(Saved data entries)
<<<<
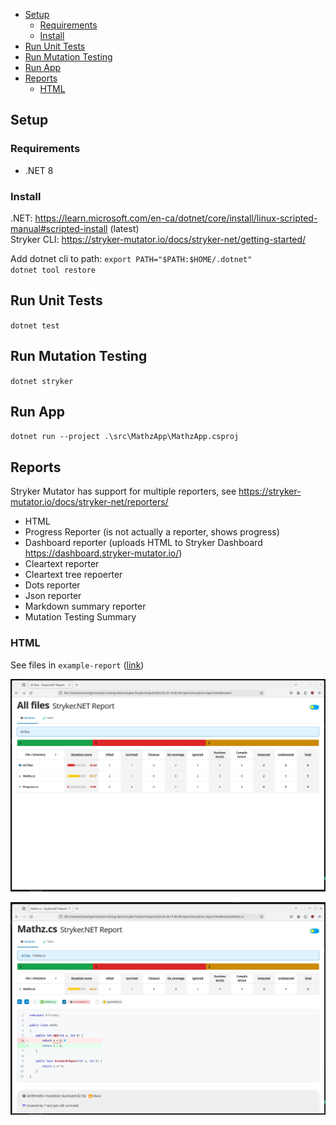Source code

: - [Setup](#setup)
  - [Requirements](#requirements)
  - [Install](#install)
- [Run Unit Tests](#run-unit-tests)
- [Run Mutation Testing](#run-mutation-testing)
- [Run App](#run-app)
- [Reports](#reports)
  - [HTML](#html)

## Setup

### Requirements

- .NET 8

### Install

.NET: https://learn.microsoft.com/en-ca/dotnet/core/install/linux-scripted-manual#scripted-install (latest) \
Stryker CLI: https://stryker-mutator.io/docs/stryker-net/getting-started/

Add dotnet cli to path: `export PATH="$PATH:$HOME/.dotnet"` \
`dotnet tool restore`

## Run Unit Tests

`dotnet test`

## Run Mutation Testing

`dotnet stryker`

## Run App

`dotnet run --project .\src\MathzApp\MathzApp.csproj`

## Reports

Stryker Mutator has support for multiple reporters, see https://stryker-mutator.io/docs/stryker-net/reporters/

- HTML
- Progress Reporter (is not actually a reporter, shows progress)
- Dashboard reporter (uploads HTML to Stryker Dashboard https://dashboard.stryker-mutator.io/)
- Cleartext reporter
- Cleartext tree repoerter
- Dots reporter
- Json reporter
- Markdown summary reporter
- Mutation Testing Summary

### HTML

See files in `example-report` ([link](example-report/2024-02-26.15-00-36/reports/mutation-report.html))

![](readme/html.png)

![](readme/html_file.png)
>>>>
Every line from the one containing "- Markdown summary reporter" through the last line above should be retyped exactly; no other lines are wanted.

- Markdown summary reporter
- Mutation Testing Summary

### HTML

See files in `example-report` ([link](example-report/2024-02-26.15-00-36/reports/mutation-report.html))

![](readme/html.png)

![](readme/html_file.png)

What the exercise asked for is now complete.